Edward Alberto Aguilera Enchautegui (born December 17, 1976, in Spain) is a Spanish singer.

== Singing career ==
Aguilera became the only European in boy band Menudo (but not the first, as Fernando Sallaberry was also born in Spain) in December 13, 1990 at the age of 13, when he, along with Venezuelan actor Jonathan Montenegro, both replaced Sergio Gonzalez and Rubén Gómez when the two were involved in a drug scandal in Miami International Airport back in November 22, 1990, resulting in Gonzalez and Gomez to be expelled. Edgardo Diaz had plans to internationalize the band's line-up at the time, as all Menudos from past eras had been Puerto Ricans. When Aguilera joined, he became a bandmate of Menudo's first non-Puerto Rican member, Mexico's Adrian Olivares. For a small period from December 1990-April 1991, Aguilera became a teen idol in Puerto Rico and other Latin Countries.

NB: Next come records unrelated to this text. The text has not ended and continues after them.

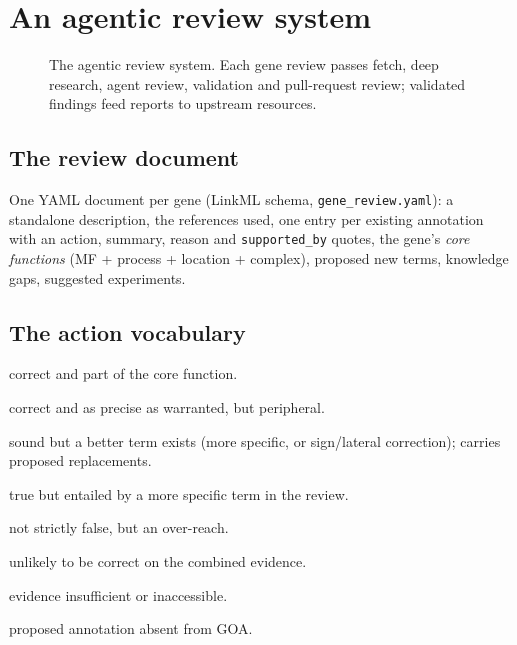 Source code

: \section{An agentic review system}\label{sec:system}

\begin{figure}[t]\centering
\resizebox{\linewidth}{!}{}
\caption{The agentic review system. Each gene review passes fetch, deep research, agent review,
validation and pull-request review; validated findings feed reports to upstream resources.}
\label{fig:system}
\end{figure}

\subsection{The review document}
One YAML document per gene (LinkML schema, \texttt{gene\_review.yaml}): a standalone
description, the references used, one entry per existing annotation with an action, summary,
reason and \texttt{supported\_by} quotes, the gene's \emph{core functions} (MF + process +
location + complex), proposed new terms, knowledge gaps, suggested experiments.

\subsection{The action vocabulary}
\begin{description}[nosep,font=\normalfont\scshape]
  \item[accept] correct and part of the core function.
  \item[keep\_as\_non\_core] correct and as precise as warranted, but peripheral.
  \item[modify] sound but a better term exists (more specific, or sign/lateral correction);
        carries proposed replacements.
  \item[too\_general] true but entailed by a more specific term in the review.
  \item[mark\_as\_over\_annotated] not strictly false, but an over-reach.
  \item[remove] unlikely to be correct on the combined evidence.
  \item[undecided] evidence insufficient or inaccessible.
  \item[new] proposed annotation absent from GOA.
\end{description}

Aguilera, Montenegro and two other band members, Robert Avellanet and Rawy Torres left the group after a problematic 1991 year that due to the reputation that Sergio and Ruben had done, but as well as the band to be almost broken by a scandal in which Ralphy Rodriguez and his father accused Edgardo Diaz and Joselo (Menudo's choreographer), among others, of sexual abuse. The charges against Diaz and Joselo were never proven at the time (This was two decades before Roy Rossello called him out in 2014) and Olivares was the only member not to leave the band since Edgardo decided to renew his contract with more money and leadership. He was proposed to join a spinoff group called Euphoria with both Robert and Rawy, but instead, he declined to join the group, which eventually made him to lose the desire to sing nor perform.

The comparatively massive leaving of Menudo members at the time opened spaces for Abel Talamantez, Cuban American Ashley Ruiz, Puerto-Rican Andy Blazquez and Dominican Alexis Grullon, among others, to join the group.

Edward Aguilera left the group without recording any CDs with them.

== After Menudo ==
Aguilera's singing career fizzled after he left Menudo. He pursued in career in surfing and then later in architecture. He's currently married and is unknown how many kids he has, though it implicates he has one daughter.